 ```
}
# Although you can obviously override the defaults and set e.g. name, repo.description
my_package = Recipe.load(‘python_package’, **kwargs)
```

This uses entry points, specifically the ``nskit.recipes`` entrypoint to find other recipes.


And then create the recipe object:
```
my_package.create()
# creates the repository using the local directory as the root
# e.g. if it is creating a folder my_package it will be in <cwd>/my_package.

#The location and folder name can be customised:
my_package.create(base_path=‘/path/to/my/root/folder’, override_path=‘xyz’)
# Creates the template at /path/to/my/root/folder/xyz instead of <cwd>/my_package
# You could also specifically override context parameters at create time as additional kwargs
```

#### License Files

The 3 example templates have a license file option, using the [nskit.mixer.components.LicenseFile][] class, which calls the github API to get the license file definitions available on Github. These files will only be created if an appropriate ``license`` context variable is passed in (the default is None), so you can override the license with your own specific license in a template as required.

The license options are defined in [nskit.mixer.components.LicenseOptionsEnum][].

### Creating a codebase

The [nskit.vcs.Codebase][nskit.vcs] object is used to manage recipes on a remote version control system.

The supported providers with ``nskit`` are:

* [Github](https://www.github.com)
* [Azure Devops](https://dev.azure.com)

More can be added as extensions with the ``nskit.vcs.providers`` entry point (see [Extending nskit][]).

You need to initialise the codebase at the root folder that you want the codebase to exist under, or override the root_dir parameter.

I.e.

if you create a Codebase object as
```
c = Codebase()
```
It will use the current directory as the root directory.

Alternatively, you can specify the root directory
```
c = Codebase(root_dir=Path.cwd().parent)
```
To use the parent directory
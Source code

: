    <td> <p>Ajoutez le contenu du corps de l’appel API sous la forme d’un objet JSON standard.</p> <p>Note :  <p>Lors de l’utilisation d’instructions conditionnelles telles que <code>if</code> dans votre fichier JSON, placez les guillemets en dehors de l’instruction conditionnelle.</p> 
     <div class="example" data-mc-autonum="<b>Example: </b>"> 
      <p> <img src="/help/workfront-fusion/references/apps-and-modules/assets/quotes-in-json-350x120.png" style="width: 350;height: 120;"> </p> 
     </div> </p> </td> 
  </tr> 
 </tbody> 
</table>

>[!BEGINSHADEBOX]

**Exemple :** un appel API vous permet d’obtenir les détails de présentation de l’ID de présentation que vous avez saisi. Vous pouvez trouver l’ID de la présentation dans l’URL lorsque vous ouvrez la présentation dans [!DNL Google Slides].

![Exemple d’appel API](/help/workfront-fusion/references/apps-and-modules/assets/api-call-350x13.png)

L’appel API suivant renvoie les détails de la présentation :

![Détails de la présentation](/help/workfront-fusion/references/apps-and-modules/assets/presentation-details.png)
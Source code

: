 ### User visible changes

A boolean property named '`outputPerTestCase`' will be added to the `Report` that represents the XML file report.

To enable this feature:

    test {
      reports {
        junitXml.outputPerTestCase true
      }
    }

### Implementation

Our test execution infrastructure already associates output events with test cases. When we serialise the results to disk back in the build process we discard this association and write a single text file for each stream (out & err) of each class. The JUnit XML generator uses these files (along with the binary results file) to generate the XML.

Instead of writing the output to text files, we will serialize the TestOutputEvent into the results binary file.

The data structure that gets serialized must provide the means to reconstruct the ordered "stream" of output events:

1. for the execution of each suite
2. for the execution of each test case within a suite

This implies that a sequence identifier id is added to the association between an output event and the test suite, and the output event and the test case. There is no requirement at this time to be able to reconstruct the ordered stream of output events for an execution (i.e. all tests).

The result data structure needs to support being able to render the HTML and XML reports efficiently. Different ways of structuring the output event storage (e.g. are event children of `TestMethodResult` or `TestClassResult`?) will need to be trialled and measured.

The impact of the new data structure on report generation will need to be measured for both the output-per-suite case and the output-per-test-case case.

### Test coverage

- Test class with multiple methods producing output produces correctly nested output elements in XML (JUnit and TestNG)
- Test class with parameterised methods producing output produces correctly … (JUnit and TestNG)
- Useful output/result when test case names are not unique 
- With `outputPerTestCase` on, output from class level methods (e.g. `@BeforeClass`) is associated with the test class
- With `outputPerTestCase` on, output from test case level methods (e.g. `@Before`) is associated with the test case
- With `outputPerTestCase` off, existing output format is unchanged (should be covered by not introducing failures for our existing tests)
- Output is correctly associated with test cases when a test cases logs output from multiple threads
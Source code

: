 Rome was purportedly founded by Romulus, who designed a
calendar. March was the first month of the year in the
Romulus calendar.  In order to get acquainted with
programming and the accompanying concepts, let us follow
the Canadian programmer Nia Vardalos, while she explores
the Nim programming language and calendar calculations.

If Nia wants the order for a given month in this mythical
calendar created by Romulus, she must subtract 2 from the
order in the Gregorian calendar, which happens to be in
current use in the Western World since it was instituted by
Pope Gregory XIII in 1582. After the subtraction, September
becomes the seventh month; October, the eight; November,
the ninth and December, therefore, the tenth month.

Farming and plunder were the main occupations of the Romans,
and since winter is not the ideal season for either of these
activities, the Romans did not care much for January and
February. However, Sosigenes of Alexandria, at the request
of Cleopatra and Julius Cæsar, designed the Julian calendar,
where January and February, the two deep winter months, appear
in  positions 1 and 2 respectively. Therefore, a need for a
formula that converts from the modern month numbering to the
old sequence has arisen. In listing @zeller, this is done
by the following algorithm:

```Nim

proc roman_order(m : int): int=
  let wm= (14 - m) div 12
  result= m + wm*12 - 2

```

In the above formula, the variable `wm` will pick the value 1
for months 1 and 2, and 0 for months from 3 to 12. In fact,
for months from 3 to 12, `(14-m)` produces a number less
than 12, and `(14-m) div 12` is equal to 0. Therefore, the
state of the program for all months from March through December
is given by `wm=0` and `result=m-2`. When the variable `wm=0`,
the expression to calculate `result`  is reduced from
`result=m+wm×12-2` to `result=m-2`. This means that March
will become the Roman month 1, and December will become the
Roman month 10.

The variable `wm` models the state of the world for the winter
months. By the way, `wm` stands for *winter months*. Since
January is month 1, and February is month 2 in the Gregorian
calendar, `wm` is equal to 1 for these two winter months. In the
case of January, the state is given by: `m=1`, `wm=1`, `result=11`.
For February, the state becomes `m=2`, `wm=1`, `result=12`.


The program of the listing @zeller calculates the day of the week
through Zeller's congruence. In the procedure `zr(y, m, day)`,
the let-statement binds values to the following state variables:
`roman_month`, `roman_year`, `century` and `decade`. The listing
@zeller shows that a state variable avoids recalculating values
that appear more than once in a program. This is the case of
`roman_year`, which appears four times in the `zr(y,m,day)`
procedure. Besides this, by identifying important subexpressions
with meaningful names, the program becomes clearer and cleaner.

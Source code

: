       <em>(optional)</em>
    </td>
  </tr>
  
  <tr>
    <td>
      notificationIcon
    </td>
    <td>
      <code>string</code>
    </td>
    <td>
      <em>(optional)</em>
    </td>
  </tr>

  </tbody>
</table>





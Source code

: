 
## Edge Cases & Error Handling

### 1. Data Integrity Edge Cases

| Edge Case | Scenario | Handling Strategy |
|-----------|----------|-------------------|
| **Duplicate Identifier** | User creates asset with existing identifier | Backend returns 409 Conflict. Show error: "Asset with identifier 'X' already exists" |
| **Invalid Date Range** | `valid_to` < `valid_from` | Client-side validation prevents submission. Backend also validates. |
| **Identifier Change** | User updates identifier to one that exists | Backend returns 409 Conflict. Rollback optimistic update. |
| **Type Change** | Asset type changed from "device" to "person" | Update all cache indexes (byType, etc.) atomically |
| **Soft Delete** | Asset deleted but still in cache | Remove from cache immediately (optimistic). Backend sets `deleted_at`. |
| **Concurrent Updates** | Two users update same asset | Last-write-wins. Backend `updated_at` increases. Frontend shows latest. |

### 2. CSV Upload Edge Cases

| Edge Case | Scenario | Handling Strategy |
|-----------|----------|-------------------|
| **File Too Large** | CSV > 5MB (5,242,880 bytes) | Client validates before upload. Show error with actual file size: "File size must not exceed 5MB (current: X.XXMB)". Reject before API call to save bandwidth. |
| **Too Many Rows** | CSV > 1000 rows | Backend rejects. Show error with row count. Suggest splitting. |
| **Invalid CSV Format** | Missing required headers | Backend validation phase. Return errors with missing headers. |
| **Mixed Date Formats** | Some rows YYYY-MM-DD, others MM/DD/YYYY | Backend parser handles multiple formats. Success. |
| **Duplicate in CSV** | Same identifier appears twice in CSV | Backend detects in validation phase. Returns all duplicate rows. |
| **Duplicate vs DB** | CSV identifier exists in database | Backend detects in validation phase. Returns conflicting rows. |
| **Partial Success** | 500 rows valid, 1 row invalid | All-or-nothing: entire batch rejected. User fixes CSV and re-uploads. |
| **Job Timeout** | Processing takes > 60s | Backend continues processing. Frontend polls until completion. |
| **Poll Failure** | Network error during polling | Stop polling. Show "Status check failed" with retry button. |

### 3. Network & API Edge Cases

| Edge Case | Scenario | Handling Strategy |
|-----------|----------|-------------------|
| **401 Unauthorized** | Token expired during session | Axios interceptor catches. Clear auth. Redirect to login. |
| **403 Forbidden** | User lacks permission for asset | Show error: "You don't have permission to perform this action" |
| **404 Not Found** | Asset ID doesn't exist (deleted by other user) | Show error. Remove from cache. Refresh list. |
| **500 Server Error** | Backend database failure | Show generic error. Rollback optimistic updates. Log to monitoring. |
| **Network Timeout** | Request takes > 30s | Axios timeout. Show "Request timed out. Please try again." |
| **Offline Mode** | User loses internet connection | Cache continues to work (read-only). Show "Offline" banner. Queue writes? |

▶ WHAT YOU NEED TO DO:
Return only the part of the records above that opens with the line containing "duplicate rows. |" and closes with the line containing "Timeout** | Request", ends included.

▶ OUTPUT FOR THIS TASK:
| **Duplicate in CSV** | Same identifier appears twice in CSV | Backend detects in validation phase. Returns all duplicate rows. |
| **Duplicate vs DB** | CSV identifier exists in database | Backend detects in validation phase. Returns conflicting rows. |
| **Partial Success** | 500 rows valid, 1 row invalid | All-or-nothing: entire batch rejected. User fixes CSV and re-uploads. |
| **Job Timeout** | Processing takes > 60s | Backend continues processing. Frontend polls until completion. |
| **Poll Failure** | Network error during polling | Stop polling. Show "Status check failed" with retry button. |

### 3. Network & API Edge Cases

| Edge Case | Scenario | Handling Strategy |
|-----------|----------|-------------------|
| **401 Unauthorized** | Token expired during session | Axios interceptor catches. Clear auth. Redirect to login. |
| **403 Forbidden** | User lacks permission for asset | Show error: "You don't have permission to perform this action" |
| **404 Not Found** | Asset ID doesn't exist (deleted by other user) | Show error. Remove from cache. Refresh list. |
| **500 Server Error** | Backend database failure | Show generic error. Rollback optimistic updates. Log to monitoring. |
| **Network Timeout** | Request takes > 30s | Axios timeout. Show "Request timed out. Please try again." |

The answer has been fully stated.